La semaine dernière, le président du TGSD, Ramazan Kaya, et le vice-président du TGSD, Tanzer Gözek, vice-ministre du Commerce Ö. Volkan Ağar et la Direction générale des exportations ont rencontré Ahmet Onur Öztürk, chef du département Textile et habillement. Commentant la visite en question, le président du TGSD, Ramazan Kaya, a souligné que depuis l’épidémie, les prix des matières premières et des biens ont augmenté de près de 100%, ce qui augmente les besoins en capitaux de l’entreprise. Expliquant que la rentabilité a été considérablement réduite pour ces raisons, Kaya a déclaré : « Si vous regardez les chiffres, nos chiffres augmentent, mais nos prix unitaires ne sont pas là où ils devraient être. Alors que les prix des matières premières et des marchandises ont augmenté jusqu’à 100 %, nos prix unitaires n’ont augmenté que de 10 à 12 %. Il n’y a pas de rentabilité dans l’industrie. Afin de pouvoir produire des biens à valeur ajoutée, la transformation numérique est nécessaire sur place. Des logiciels aux imprimantes 3D en passant par les lunettes virtuelles, des tablettes aux écrans numériques, nous devons engager la transformation technologique. Il y a aussi un besoin de financement pour eux. Le retour sur ces investissements n’est pas court. Nous avons besoin d’un soutien financier avec une maturité de 5-6 ans, avec un délai de 1-2 ans. Ou déduire notre investissement de notre impôt. Nous les avons transmis aux responsables du ministère. “Ils ont dit qu’ils travaillaient également sur cette question”, a-t-il déclaré. Selon les informations fournies, le ministère a lancé une recherche sur de nombreux sujets, tels que la transformation numérique dans l’industrie de l’habillement et de l’habillement, ce qui est nécessaire et comment ces besoins font la différence. Selon les résultats de l’enquête, un paquet pour la transformation numérique sera à l’ordre du jour.

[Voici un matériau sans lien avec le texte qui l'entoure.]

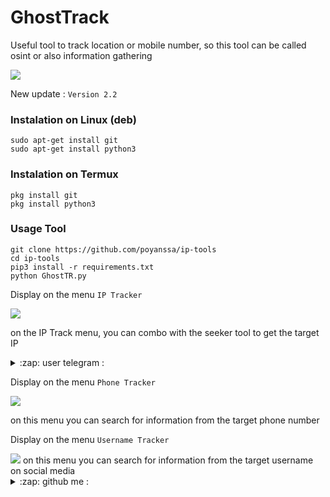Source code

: # GhostTrack
Useful tool to track location or mobile number, so this tool can be called osint or also information gathering

<img src="https://github.com/poyanssa/ip-tools/main/bn.png"/>

New update :
```Version 2.2```

### Instalation on Linux (deb)
```
sudo apt-get install git
sudo apt-get install python3
```

### Instalation on Termux
```
pkg install git
pkg install python3
```

### Usage Tool
```
git clone https://github.com/poyanssa/ip-tools
cd ip-tools
pip3 install -r requirements.txt
python GhostTR.py
```

Display on the menu ```IP Tracker```

<img src="https://github.com/poyanssa/ip-tools/main/ip.png " />

on the IP Track menu, you can combo with the seeker tool to get the target IP
<details>
<summary>:zap: user telegram :</summary>
- <strong><a href="https://t.me/godalah">Get Telegram</a></strong>
</details>

Display on the menu ```Phone Tracker```

<img src="https://github.com/poyanssa/ip-tools/main/phone.png" />

on this menu you can search for information from the target phone number

Display on the menu ```Username Tracker```

<img src="https://github.com/poyanssa/ip-tools/main/User.png"/>
on this menu you can search for information from the target username on social media

<details>
<summary>:zap: github me :</summary>
- <strong><a href="https://github.com/poyanssa">Get Github</a></strong>
</details>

Une augmentation de 15 % peut être obtenue avec la capacité existante

Şeref Fayat, président de l’Assemblée des vêtements et vêtements de prêt-à-porter de TOBB, a également déclaré que l’ensemble de l’industrie a besoin d’une transformation numérique complète basée sur l’efficacité. Déclarant que chaque phase, du suivi de la production aux ventes et au marketing, devrait être transférée au numérique, Fayat a déclaré : « Les grands acteurs peuvent le faire, mais les petites et moyennes échelles n’ont pas le budget pour mettre de côté beaucoup plus pour la transformation numérique en Turquie. Il est donc nécessaire de réaliser une analyse d’impact et des besoins et de soutenir les autorités compétentes à cet égard. Plus les progrès seront rapides à cet égard, plus nous gagnerons en efficacité. Avec la transformation numérique sur place, nous serons en mesure de produire plus de produits avec les capacités existantes. » Citant un exemple des résultats de la transformation numérique menée dans sa propre entreprise à cet égard, Fayat a déclaré : « Actuellement, nous pouvons mesurer l’efficacité de chaque opérateur individuel et la surveiller à tout moment. Lorsque les employés voient les chiffres par voie électronique, ils entrent dans le concours. Lorsque nous avons étendu cela à tous les niveaux, nous avons obtenu des gains de productivité de 15 à 20 %. Nous y attachons une grande importance car nous le faisons dans les limites des capacités actuelles. Cette transformation doit s’accompagner très prochainement d’une formation et d’un financement pour l’ensemble de la filière. » Fayat a déclaré qu’avec une très bonne numérisation, une augmentation de 15 % peut être obtenue dans l’ensemble du secteur avec la capacité actuelle : « C’est un taux très important. Je l’ai vu très clairement dans ma propre entreprise. Lorsque nous étendrons cela à l’ensemble du secteur, nous augmenterons la productivité sans investissement supplémentaire dans les machines. Une entreprise de taille moyenne qui exporte 10 millions de dollars, par rapport à la capacité de l’entreprise, peut faire cet investissement avec plusieurs centaines de milliers de dollars, et ce montant est un chiffre très important dans cette période. C’est pourquoi nous avons besoin de soutien », a-t-il dit.